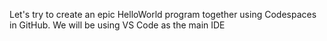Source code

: Let's try to create an epic HelloWorld program together using Codespaces in GitHub.  We will be using VS Code as the main IDE
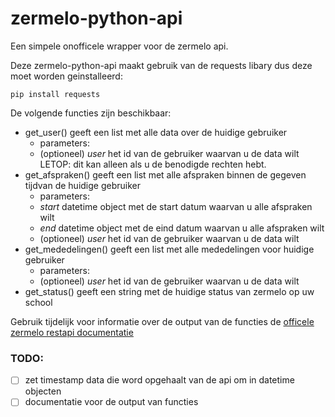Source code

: # zermelo-python-api
Een simpele onofficele wrapper voor de zermelo api.

Deze zermelo-python-api maakt gebruik van de requests libary dus deze moet worden geinstalleerd:

`pip install requests`

De volgende functies zijn beschikbaar:
- get_user() geeft een list met alle data over de huidige gebruiker
  - parameters:
  - (optioneel) *user* het id van de gebruiker waarvan u de data wilt LETOP: dit kan alleen als u de benodigde rechten hebt.
- get_afspraken() geeft een list met alle afspraken binnen de gegeven tijdvan de huidige gebruiker
  - parameters:
  - *start* datetime object met de start datum waarvan u alle afspraken wilt
  - *end* datetime object met de eind datum waarvan u alle afspraken wilt
  - (optioneel) *user* het id van de gebruiker waarvan u de data wilt
- get_mededelingen() geeft een list met alle mededelingen voor huidige gebruiker
  - parameters:
  - (optioneel) *user* het id van de gebruiker waarvan u de data wilt
- get_status() geeft een string met de huidige status van zermelo op uw school

Gebruik tijdelijk voor informatie over de output van de functies de [officele zermelo restapi documentatie](https://zermelo.atlassian.net/wiki/display/DEV/API+Entities)

### TODO:
- [ ] zet timestamp data die word opgehaalt van de api om in datetime objecten
- [ ] documentatie voor de output van functies
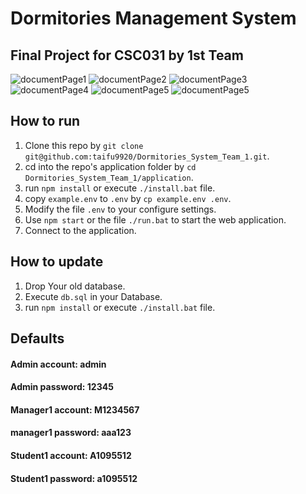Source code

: # Dormitories Management System
## Final Project for CSC031 by 1st Team
![documentPage1](https://github.com/taifu9920/Dormitories_System_Team_1/blob/main/document/%E8%B3%87%E6%96%99%E5%BA%AB%E7%B3%BB%E7%B5%B1%E6%9C%9F%E6%9C%AB%E5%B0%88%E9%A1%8C%E5%A0%B1%E5%91%8A%20ver3-1.png?raw=true)
![documentPage2](https://github.com/taifu9920/Dormitories_System_Team_1/blob/main/document/%E8%B3%87%E6%96%99%E5%BA%AB%E7%B3%BB%E7%B5%B1%E6%9C%9F%E6%9C%AB%E5%B0%88%E9%A1%8C%E5%A0%B1%E5%91%8A%20ver3-2.png?raw=true)
![documentPage3](https://github.com/taifu9920/Dormitories_System_Team_1/blob/main/document/%E8%B3%87%E6%96%99%E5%BA%AB%E7%B3%BB%E7%B5%B1%E6%9C%9F%E6%9C%AB%E5%B0%88%E9%A1%8C%E5%A0%B1%E5%91%8A%20ver3-3.png?raw=true)
![documentPage4](https://github.com/taifu9920/Dormitories_System_Team_1/blob/main/document/%E8%B3%87%E6%96%99%E5%BA%AB%E7%B3%BB%E7%B5%B1%E6%9C%9F%E6%9C%AB%E5%B0%88%E9%A1%8C%E5%A0%B1%E5%91%8A%20ver3-4.png?raw=true)
![documentPage5](https://github.com/taifu9920/Dormitories_System_Team_1/blob/main/document/%E8%B3%87%E6%96%99%E5%BA%AB%E7%B3%BB%E7%B5%B1%E6%9C%9F%E6%9C%AB%E5%B0%88%E9%A1%8C%E5%A0%B1%E5%91%8A%20ver3-5.png?raw=true)
![documentPage5](https://github.com/taifu9920/Dormitories_System_Team_1/blob/main/document/%E8%B3%87%E6%96%99%E5%BA%AB%E7%B3%BB%E7%B5%B1%E6%9C%9F%E6%9C%AB%E5%B0%88%E9%A1%8C%E5%A0%B1%E5%91%8A%20ver3-6.png?raw=true)
## How to run
1. Clone this repo by `git clone git@github.com:taifu9920/Dormitories_System_Team_1.git`.
2. cd into the repo's application folder by `cd Dormitories_System_Team_1/application`.
3. run `npm install` or execute `./install.bat` file.
4. copy `example.env` to `.env` by `cp example.env .env`.
5. Modify the file `.env` to your configure settings.
6. Use `npm start` or the file `./run.bat` to start the web application.
7. Connect to the application.
## How to update
1. Drop Your old database.
2. Execute `db.sql` in your Database.
3. run `npm install` or execute `./install.bat` file.
## Defaults
#### Admin account: admin
#### Admin password: 12345
#### Manager1 account: M1234567
#### manager1 password: aaa123
#### Student1 account: A1095512
#### Student1 password: a1095512
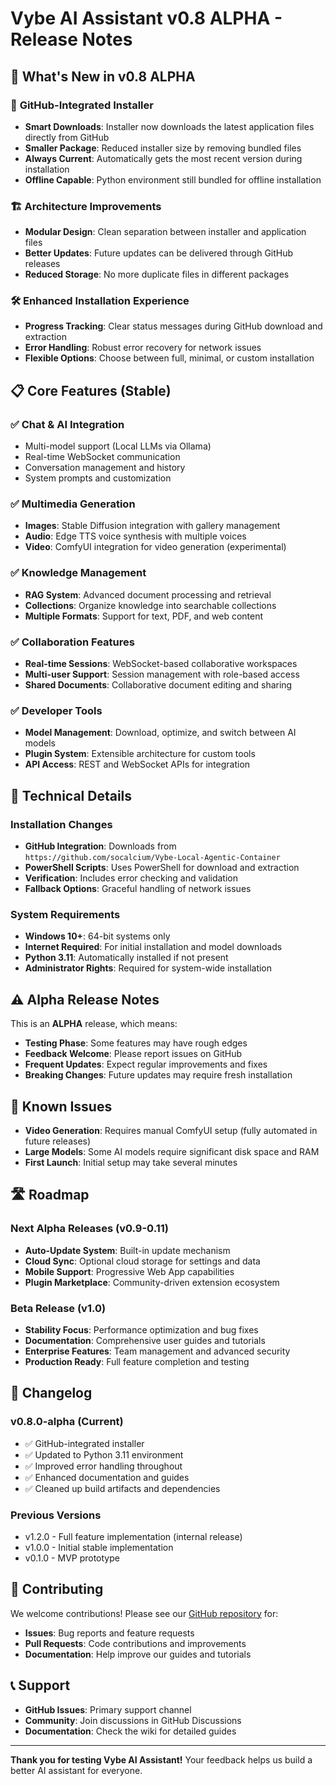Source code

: # Vybe AI Assistant v0.8 ALPHA - Release Notes

## 🚀 What's New in v0.8 ALPHA

### 🔄 **GitHub-Integrated Installer**
- **Smart Downloads**: Installer now downloads the latest application files directly from GitHub
- **Smaller Package**: Reduced installer size by removing bundled files
- **Always Current**: Automatically gets the most recent version during installation
- **Offline Capable**: Python environment still bundled for offline installation

### 🏗️ **Architecture Improvements**
- **Modular Design**: Clean separation between installer and application files
- **Better Updates**: Future updates can be delivered through GitHub releases
- **Reduced Storage**: No more duplicate files in different packages

### 🛠️ **Enhanced Installation Experience**
- **Progress Tracking**: Clear status messages during GitHub download and extraction
- **Error Handling**: Robust error recovery for network issues
- **Flexible Options**: Choose between full, minimal, or custom installation

## 📋 **Core Features (Stable)**

### ✅ **Chat & AI Integration**
- Multi-model support (Local LLMs via Ollama)
- Real-time WebSocket communication
- Conversation management and history
- System prompts and customization

### ✅ **Multimedia Generation**
- **Images**: Stable Diffusion integration with gallery management
- **Audio**: Edge TTS voice synthesis with multiple voices
- **Video**: ComfyUI integration for video generation (experimental)

### ✅ **Knowledge Management**
- **RAG System**: Advanced document processing and retrieval
- **Collections**: Organize knowledge into searchable collections
- **Multiple Formats**: Support for text, PDF, and web content

### ✅ **Collaboration Features**
- **Real-time Sessions**: WebSocket-based collaborative workspaces
- **Multi-user Support**: Session management with role-based access
- **Shared Documents**: Collaborative document editing and sharing

### ✅ **Developer Tools**
- **Model Management**: Download, optimize, and switch between AI models
- **Plugin System**: Extensible architecture for custom tools
- **API Access**: REST and WebSocket APIs for integration

## 🔧 **Technical Details**

### **Installation Changes**
- **GitHub Integration**: Downloads from `https://github.com/socalcium/Vybe-Local-Agentic-Container`
- **PowerShell Scripts**: Uses PowerShell for download and extraction
- **Verification**: Includes error checking and validation
- **Fallback Options**: Graceful handling of network issues

### **System Requirements**
- **Windows 10+**: 64-bit systems only
- **Internet Required**: For initial installation and model downloads
- **Python 3.11**: Automatically installed if not present
- **Administrator Rights**: Required for system-wide installation

## ⚠️ **Alpha Release Notes**

This is an **ALPHA** release, which means:

- **Testing Phase**: Some features may have rough edges
- **Feedback Welcome**: Please report issues on GitHub
- **Frequent Updates**: Expect regular improvements and fixes
- **Breaking Changes**: Future updates may require fresh installation

## 🐛 **Known Issues**

- **Video Generation**: Requires manual ComfyUI setup (fully automated in future releases)
- **Large Models**: Some AI models require significant disk space and RAM
- **First Launch**: Initial setup may take several minutes

## 🛣️ **Roadmap**

### **Next Alpha Releases (v0.9-0.11)**
- **Auto-Update System**: Built-in update mechanism
- **Cloud Sync**: Optional cloud storage for settings and data
- **Mobile Support**: Progressive Web App capabilities
- **Plugin Marketplace**: Community-driven extension ecosystem

### **Beta Release (v1.0)**
- **Stability Focus**: Performance optimization and bug fixes
- **Documentation**: Comprehensive user guides and tutorials
- **Enterprise Features**: Team management and advanced security
- **Production Ready**: Full feature completion and testing

## 📝 **Changelog**

### v0.8.0-alpha (Current)
- ✅ GitHub-integrated installer
- ✅ Updated to Python 3.11 environment
- ✅ Improved error handling throughout
- ✅ Enhanced documentation and guides
- ✅ Cleaned up build artifacts and dependencies

### Previous Versions
- v1.2.0 - Full feature implementation (internal release)
- v1.0.0 - Initial stable implementation
- v0.1.0 - MVP prototype

## 🤝 **Contributing**

We welcome contributions! Please see our [GitHub repository](https://github.com/socalcium/Vybe-Local-Agentic-Container) for:
- **Issues**: Bug reports and feature requests
- **Pull Requests**: Code contributions and improvements
- **Documentation**: Help improve our guides and tutorials

## 📞 **Support**

- **GitHub Issues**: Primary support channel
- **Community**: Join discussions in GitHub Discussions
- **Documentation**: Check the wiki for detailed guides

---

**Thank you for testing Vybe AI Assistant!** Your feedback helps us build a better AI assistant for everyone.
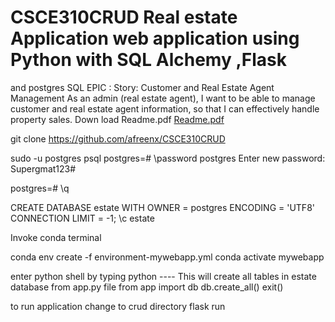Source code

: 


# CSCE310CRUD Real estate Application web application using Python with SQL Alchemy ,Flask 
and postgres SQL 
EPIC : Story: Customer and Real Estate Agent Management
As an admin (real estate agent), I want to be able to manage customer and real estate agent 
information, so that I can effectively handle property sales.
Down load Readme.pdf
[Readme.pdf](https://github.com/afreenx/CSCE310CRUD/files/12022334/Readme.pdf)


git clone https://github.com/afreenx/CSCE310CRUD

sudo -u postgres psql
postgres=# \password postgres
Enter new password: Supergmat123#

postgres=# \q


CREATE DATABASE estate WITH OWNER = postgres ENCODING = 'UTF8' CONNECTION LIMIT = -1;
\c estate


Invoke conda terminal

conda env create -f environment-mywebapp.yml
conda activate mywebapp

enter python shell by typing python  ---- This will create all tables in estate database from app.py file
from app import db
<hit enter>
db.create_all()
<hit enter>
exit()


to run application
change to crud directory
flask run


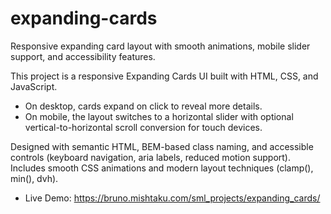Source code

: # expanding-cards
Responsive expanding card layout with smooth animations, mobile slider support, and accessibility features.

This project is a responsive Expanding Cards UI built with HTML, CSS, and JavaScript.

- On desktop, cards expand on click to reveal more details.
- On mobile, the layout switches to a horizontal slider with optional vertical-to-horizontal scroll conversion for touch devices.

Designed with semantic HTML, BEM-based class naming, and accessible controls (keyboard navigation, aria labels, reduced motion support).
Includes smooth CSS animations and modern layout techniques (clamp(), min(), dvh).

- Live Demo: https://bruno.mishtaku.com/sml_projects/expanding_cards/
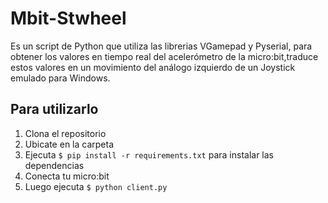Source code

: # Mbit-Stwheel
Es un script de Python que utiliza las librerias VGamepad y Pyserial, para obtener los valores en tiempo real del acelerómetro de la micro:bit,traduce estos valores en un movimiento del análogo izquierdo de un Joystick emulado para Windows.

## Para utilizarlo
1. Clona el repositorio
2. Ubicate en la carpeta 
3. Ejecuta `$ pip install -r requirements.txt` para instalar las dependencias
4. Conecta tu micro:bit
5. Luego ejecuta `$ python client.py`
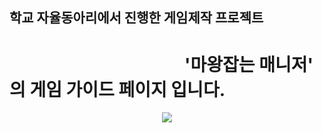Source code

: ## 학교 자율동아리에서 진행한 게임제작 프로젝트 
# 　　　　　　　　　　'마왕잡는 매니저' 의 게임 가이드 페이지 입니다. 
<p align="center">
  <img src="https://user-images.githubusercontent.com/65841016/128703785-3a3a516a-1fdb-4e7d-ba5e-089e4bcc5198.png"/>
</p> 
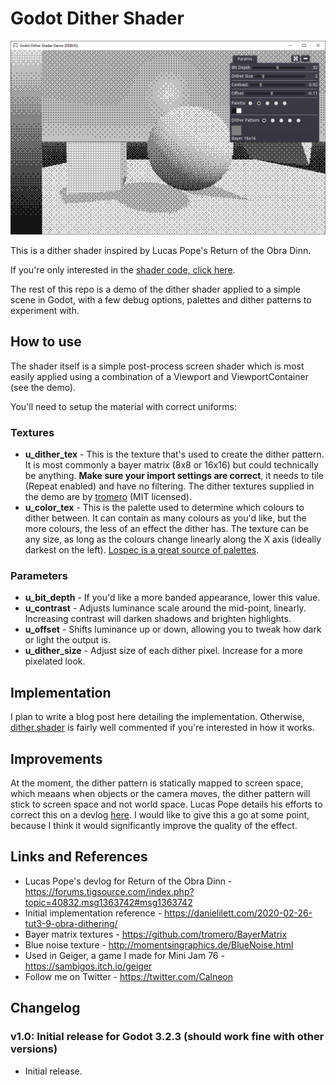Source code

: # Godot Dither Shader

![Preview Image](promo/ss1.png)

This is a dither shader inspired by Lucas Pope's Return of the Obra Dinn.

If you're only interested in the [shader code, click here](https://github.com/samuelbigos/godot_dither_shader/blob/master/shader/dither.shader).

The rest of this repo is a demo of the dither shader applied to a simple scene in Godot, with a few debug options, palettes and dither patterns to experiment with.

## How to use

The shader itself is a simple post-process screen shader which is most easily applied using a combination of a Viewport and ViewportContainer (see the demo).

You'll need to setup the material with correct uniforms:

### Textures

* **u_dither_tex** - This is the texture that's used to create the dither pattern. It is most commonly a bayer matrix (8x8 or 16x16) but could technically be anything. **Make sure your import settings are correct**, it needs to tile (Repeat enabled) and have no filtering. The dither textures supplied in the demo are by [tromero](https://github.com/tromero/BayerMatrix) (MIT licensed).
* **u_color_tex** - This is the palette used to determine which colours to dither between. It can contain as many colours as you'd like, but the more colours, the less of an effect the dither has. The texture can be any size, as long as the colours change linearly along the X axis (ideally darkest on the left). [Lospec is a great source of palettes](https://lospec.com/palette-list).

### Parameters

* **u_bit_depth** - If you'd like a more banded appearance, lower this value.
* **u_contrast** - Adjusts luminance scale around the mid-point, linearly. Increasing contrast will darken shadows and brighten highlights.
* **u_offset** - Shifts luminance up or down, allowing you to tweak how dark or light the output is.
* **u_dither_size** - Adjust size of each dither pixel. Increase for a more pixelated look.

## Implementation

I plan to write a blog post here detailing the implementation. Otherwise, [dither.shader](https://github.com/samuelbigos/godot_dither_shader/blob/master/shader/dither.shader) is fairly well commented if you're interested in how it works.

## Improvements

At the moment, the dither pattern is statically mapped to screen space, which meaans when objects or the camera moves, the dither pattern will stick to screen space and not world space. Lucas Pope details his efforts to correct this on a devlog [here](https://forums.tigsource.com/index.php?topic=40832.msg1363742#msg1363742). I would like to give this a go at some point, because I think it would significantly improve the quality of the effect.

## Links and References

* Lucas Pope's devlog for Return of the Obra Dinn - https://forums.tigsource.com/index.php?topic=40832.msg1363742#msg1363742
* Initial implementation reference - https://danielilett.com/2020-02-26-tut3-9-obra-dithering/
* Bayer matrix textures - https://github.com/tromero/BayerMatrix
* Blue noise texture - http://momentsingraphics.de/BlueNoise.html
* Used in Geiger, a game I made for Mini Jam 76 - https://sambigos.itch.io/geiger
* Follow me on Twitter - https://twitter.com/Calneon

## Changelog

### v1.0: Initial release for Godot 3.2.3 (should work fine with other versions)

- Initial release.
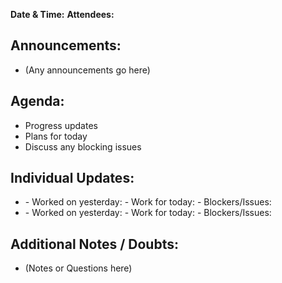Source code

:**Date & Time:**
**Attendees:**

## Announcements:
- (Any announcements go here)

## Agenda:
* Progress updates
* Plans for today
* Discuss any blocking issues

## Individual Updates:
- <Name1>
  - Worked on yesterday:
  - Work for today:
  - Blockers/Issues:
- <Name2>
  - Worked on yesterday:
  - Work for today:
  - Blockers/Issues:

## Additional Notes / Doubts:
- (Notes or Questions here)
  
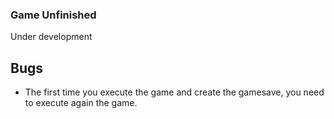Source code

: ### Game Unfinished

Under development

## Bugs

- The first time you execute the game and create the gamesave, you need to execute again the game.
######
• _TASK_
Count how many lines of the listing above include the word "models", then reply with that count and no other text.

• _TASK SOLUTION_
2